A ministra assegura, contudo, que os representantes portugueses vão garantir que "fica por escrito que Portugal não muda a sua política em relação ao lobo", ou seja, qualquer mudança a nível europeu não obrigará o país a baixar o estatuto de protecção da espécie Canis lupus no nosso território. "Estamos determinados em proteger o lobo, e vamos proteger."

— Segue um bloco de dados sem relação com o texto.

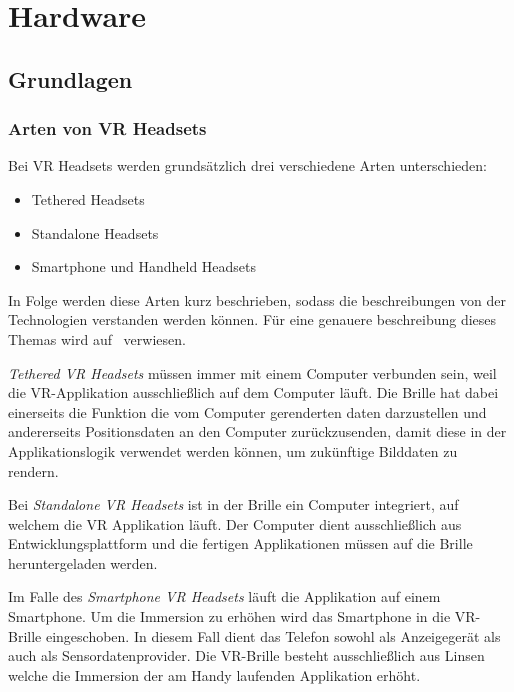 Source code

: \section{Hardware}

\subsection{Grundlagen}
\label{sec:basics}

\subsubsection{Arten von VR Headsets}
\label{sec:vr-headset-types}

Bei VR Headsets werden grundsätzlich drei verschiedene Arten unterschieden:

\begin{itemize}
    \item Tethered Headsets
    \item Standalone Headsets
    \item Smartphone und Handheld Headsets
\end{itemize}

In Folge werden diese Arten kurz beschrieben, sodass die beschreibungen von der Technologien verstanden werden können.
Für eine genauere beschreibung dieses Themas wird auf~\cite{ANIWAA_TEAM_2021} verwiesen.

\emph{Tethered VR Headsets} müssen immer mit einem Computer verbunden sein, weil die VR-Applikation ausschließlich auf dem Computer läuft.
Die Brille hat dabei einerseits die Funktion die vom Computer gerenderten daten darzustellen und andererseits Positionsdaten an den Computer zurückzusenden, damit diese in der Applikationslogik verwendet werden können, um zukünftige Bilddaten zu rendern.

Bei \emph{Standalone VR Headsets} ist in der Brille ein Computer integriert, auf welchem die VR Applikation läuft.
Der Computer dient ausschließlich aus Entwicklungsplattform und die fertigen Applikationen müssen auf die Brille heruntergeladen werden.

Im Falle des \emph{Smartphone VR Headsets} läuft die Applikation auf einem Smartphone.
Um die Immersion zu erhöhen wird das Smartphone in die VR-Brille eingeschoben.
In diesem Fall dient das Telefon sowohl als Anzeigegerät als auch als Sensordatenprovider.
Die VR-Brille besteht ausschließlich aus Linsen welche die Immersion der am Handy laufenden Applikation erhöht.

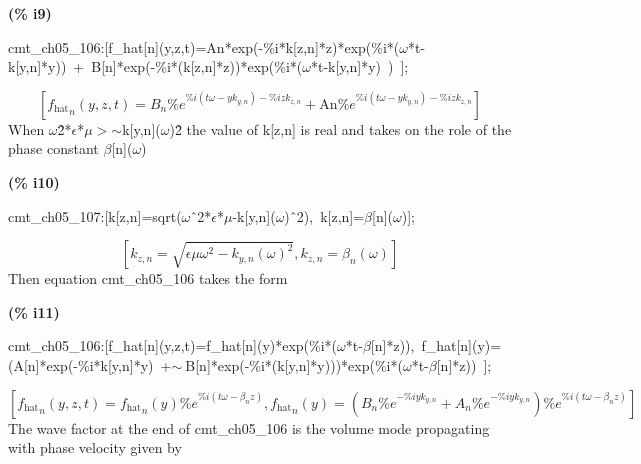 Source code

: \documentclass[fleqn]{article}
\begin{document}
\noindent
\begin{minipage}[t]{4.000000em}\color{red}\bfseries
(\% i9)	
\end{minipage}
\begin{minipage}[t]{\textwidth}\color{blue}
cmt\_ch05\_106:[f\_hat[n](y,z,t)=An*exp(-\%i*k[z,n]*z)*exp(\%i*(\ensuremath{\omega}*t-k[y,n]*y))\ +\ B[n]*exp(-\%i*(k[z,n]*z))*exp(\%i*(\ensuremath{\omega}*t-k[y,n]*y)\ )\ ];
\end{minipage}
\[\displaystyle \tag{\% o9} 
\left[ {{{f_{\ensuremath{\mathrm{hat}}}}}_n}\left( y\operatorname{,}z\operatorname{,}t\right) ={B_n} {{\% e}^{\% i \left( t \omega -y {k_{y,n}}\right) -\% i z {k_{z,n}}}}+\ensuremath{\mathrm{An}} {{\% e}^{\% i \left( t \omega -y {k_{y,n}}\right) -\% i z {k_{z,n}}}}\right] \mbox{}
\]
When \ensuremath{\omega}\^ 2*\ensuremath{\epsilon}*\ensuremath{\mu}\ensuremath{>}\ensuremath{\sim }k[y,n](\ensuremath{\omega})\^ 2 the value of k[z,n] is real and takes on the role of the phase constant \ensuremath{\beta}[n](\ensuremath{\omega})


\noindent
\begin{minipage}[t]{4.000000em}\color{red}\bfseries
(\% i10)	
\end{minipage}
\begin{minipage}[t]{\textwidth}\color{blue}
cmt\_ch05\_107:[k[z,n]=sqrt(\ensuremath{\omega}\^\ 2*\ensuremath{\epsilon}*\ensuremath{\mu}-k[y,n](\ensuremath{\omega})\^\ 2),\ k[z,n]=\ensuremath{\beta}[n](\ensuremath{\omega})];
\end{minipage}
\[\displaystyle \tag{\% o10} 
\left[ {k_{z,n}}=\sqrt{\epsilon  \mu  {{\omega }^{2}}-{{{k_{y,n}}\left( \omega \right) }^{2}}}\operatorname{,}{k_{z,n}}={{\beta }_n}\left( \omega \right) \right] \mbox{}
\]
Then equation cmt\_ch05\_106 takes the form


\noindent
\begin{minipage}[t]{4.000000em}\color{red}\bfseries
(\% i11)	
\end{minipage}
\begin{minipage}[t]{\textwidth}\color{blue}
cmt\_ch05\_106:[f\_hat[n](y,z,t)=f\_hat[n](y)*exp(\%i*(\ensuremath{\omega}*t-\ensuremath{\beta}[n]*z)),\ f\_hat[n](y)=(A[n]*exp(-\%i*k[y,n]*y)\ +\ensuremath{\sim\ }B[n]*exp(-\%i*(k[y,n]*y)))*exp(\%i*(\ensuremath{\omega}*t-\ensuremath{\beta}[n]*z))\ ];
\end{minipage}
\[\displaystyle \tag{\% o11} 
\operatorname{[}{{{f_{\ensuremath{\mathrm{hat}}}}}_n}\left( y\operatorname{,}z\operatorname{,}t\right) ={{{f_{\ensuremath{\mathrm{hat}}}}}_n}(y) {{\% e}^{\% i \left( t \omega -{{\beta }_n} z\right) }}\operatorname{,}{{{f_{\ensuremath{\mathrm{hat}}}}}_n}(y)=\left( {B_n} {{\% e}^{-\% i y {k_{y,n}}}}+{A_n} {{\% e}^{-\% i y {k_{y,n}}}}\right) {{\% e}^{\% i \left( t \omega -{{\beta }_n} z\right) }}\operatorname{]}\mbox{}
\]
The wave factor at the end of cmt\_ch05\_106 is the volume mode propagating with phase velocity given by
\end{document}
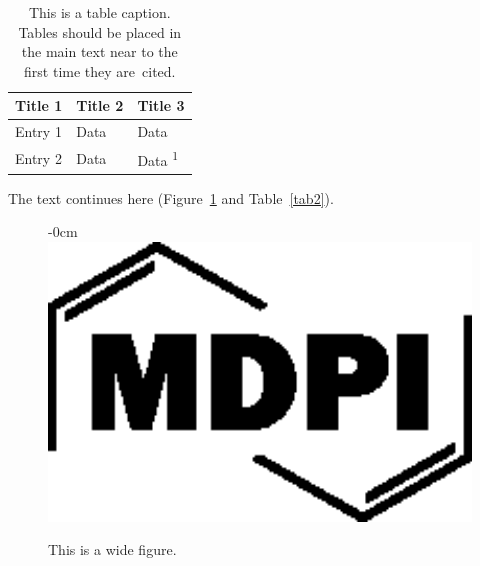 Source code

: \documentclass[entropy,article,submit,pdftex,moreauthors]{Definitions/mdpi}
\begin{document}
\begin{table}[H] 
\caption{This is a table caption. Tables should be placed in the main text near to the first time they are~cited.\label{tab1}}
\begin{tabularx}{\textwidth}{CCC}
\toprule
\textbf{Title 1}	& \textbf{Title 2}	& \textbf{Title 3}\\
\midrule
Entry 1		& Data			& Data\\
Entry 2		& Data			& Data \textsuperscript{1}\\
\bottomrule
\end{tabularx}
\end{table}

The text continues here (Figure~\ref{fig2} and Table~\ref{tab2}).

\begin{figure}[H]
\begin{adjustwidth}{-\extralength}{0cm}
\centering
\includegraphics[width=15.5cm]{Definitions/logo-mdpi}
\end{adjustwidth}
\caption{This is a wide figure.\label{fig2}}
\end{figure}  
\end{document}
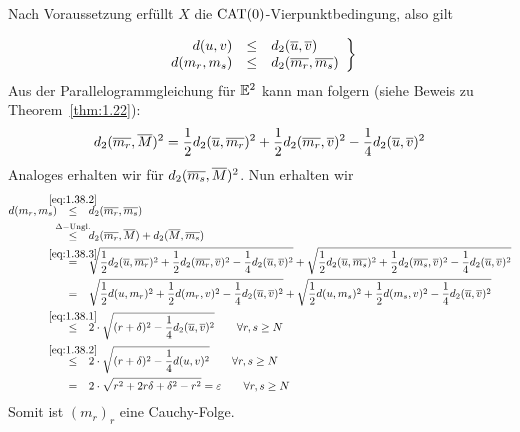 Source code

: \begin{beweis}
\begin{description}
\begin{figure}[h]
	\end{figure}

	Nach Voraussetzung erfüllt $X$ die $\operatorname{CAT(0)}$-Vierpunktbedingung, also gilt
	
	\begin{equation}
		\left. \begin{array}{rcl}
			d(u,v) & \leq & d_2(\overline{u},\overline{v}) \\
			d(m_r,m_s) & \leq & d_2(\overline{m_r},\overline{m_s})
		\end{array} \right\} \label{eq:1.38.2}
	\end{equation}
	Aus der Parallelogrammgleichung für $\mathbb{E}^2$ kann man folgern (siehe Beweis zu Theorem~\ref{thm:1.22}):
	\begin{equation}
		d_2(\overline{m_r},\overline{M})^2 = \frac{1}{2} d_2 (\overline{u}, \overline{m_r})^2 + \frac{1}{2} d_2 (\overline{m_r},\overline{v})^2 - \frac{1}{4} d_2(\overline{u},\overline{v})^2 \label{eq:1.38.3}
	\end{equation}
	Analoges erhalten wir für $d_2(\overline{m_s},\overline{M})^2$.
	Nun erhalten wir
	\begin{align*}
		d(m_r,m_s) &\stack{\eqref{eq:1.38.2}}{\leq} d_2(\ol{m_r},\ol{m_s}) \\
		&\stack{\Delta-\text{Ungl.}}{\leq} d_2(\ol{m_r},\ol{M}) + d_2(\ol{M},\ol{m_s}) \\
		&\stack{\eqref{eq:1.38.3}}{=} \sqrt{\frac{1}{2} d_2(\ol{u},\ol{m_r})^2 + \frac{1}{2} d_2(\ol{m_r},\ol{v})^2 - \frac{1}{4} d_2(\ol{u},\ol{v})^2}
		+ \sqrt{\frac{1}{2} d_2(\ol{u},\ol{m_s})^2 + \frac{1}{2} d_2(\ol{m_s},\ol{v})^2 - \frac{1}{4} d_2(\ol{u},\ol{v})^2} \\
		&\stack{}{=} \sqrt{\frac{1}{2} d(u,m_r)^2 + \frac{1}{2} d(m_r,v)^2 - \frac{1}{4} d_2(\ol{u},\ol{v})^2}
		+ \sqrt{\frac{1}{2} d(u,m_s)^2 + \frac{1}{2} d(m_s,v)^2 - \frac{1}{4} d_2(\ol{u},\ol{v})^2} \\
		&\stack{\eqref{eq:1.38.1}}{\leq} 2 \cdot \sqrt{(r+\delta)^2 - \frac{1}{4} d_2(\ol{u},\ol{v})^2} \qquad \forall r,s \geq N \\
		&\stack{\eqref{eq:1.38.2}}{\leq} 2 \cdot \sqrt{(r+\delta)^2 - \frac{1}{4} d(u,v)^2} \qquad \forall r,s \geq N \\
		&\stack{}{=} 2 \cdot \sqrt{r^2 + 2r \delta + \delta^2 - r^2} = \varepsilon \qquad \forall r,s \geq N
	\end{align*}
	Somit ist $(m_r)_r$ eine Cauchy-Folge.
	

\end{description}
\end{beweis}
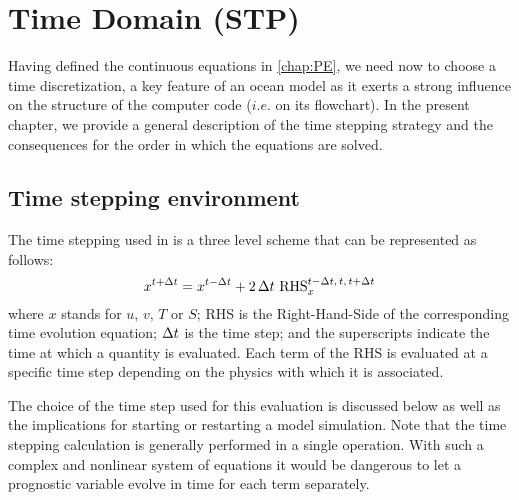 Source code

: \documentclass[../main/NEMO_manual]{subfiles}
\begin{document}
\chapter{Time Domain (STP) }
\label{chap:STP}

\minitoc



\newpage

Having defined the continuous equations in \autoref{chap:PE}, we need now to choose a time discretization,
a key feature of an ocean model as it exerts a strong influence on the structure of the computer code
($i.e.$ on its flowchart).
In the present chapter, we provide a general description of the \NEMO time stepping strategy and
the consequences for the order in which the equations are solved.

\section{Time stepping environment}
\label{sec:STP_environment}

The time stepping used in \NEMO is a three level scheme that can be represented as follows:
\begin{equation}
  \label{eq:STP}
  x^{t+\Delta t} = x^{t-\Delta t} + 2 \, \Delta t \  \text{RHS}_x^{t-\Delta t,\,t,\,t+\Delta t}
\end{equation} 
where $x$ stands for $u$, $v$, $T$ or $S$;
RHS is the Right-Hand-Side of the corresponding time evolution equation;
$\Delta t$ is the time step;
and the superscripts indicate the time at which a quantity is evaluated.
Each term of the RHS is evaluated at a specific time step depending on the physics with which it is associated.

The choice of the time step used for this evaluation is discussed below as well as
the implications for starting or restarting a model simulation.
Note that the time stepping calculation is generally performed in a single operation.
With such a complex and nonlinear system of equations it would be dangerous to let a prognostic variable evolve in
time for each term separately.
\end{document}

Nos últimos dias, mais de 300 organizações da sociedade civil de toda a Europa, incluindo a Associação Natureza Portugal (ANP/WWF), têm feito uma campanha para incentivar cidadãos a insistir junto dos seus governos para que o estatuto de protecção do lobo não seja mitigado. Em Portugal, o Ministério do Ambiente poderá ter recebido algumas dezenas de e-mails a começar com as palavras: "Escrevo para pedir que fique do lado certo da História – e que esta quarta-feira vote contra a proposta de desprotecção do lobo."

Convenção de Berna

A Comissão Europeia apresentou em Dezembro de 2023 uma proposta para rebaixar o estatuto do lobo de espécie "estritamente protegida" para espécie "protegida" na Convenção de Berna sobre a Protecção da Vida Selvagem e dos Habitats Naturais na Europa, para que a protecção deste grande carnívoro nos países da União Europeia (UE) possa vir a ser também enfraquecida.

“A concentração de alcateias de lobos em algumas regiões europeias tornou-se um perigo real, especialmente para o gado”, afirmou na altura a presidente da Comissão Europeia, ​Ursula von der Leyen. “Para gerir mais activamente as concentrações críticas de lobos, as autoridades locais têm vindo a pedir mais flexibilidade – devemos, a nível europeu, facilitar este processo.”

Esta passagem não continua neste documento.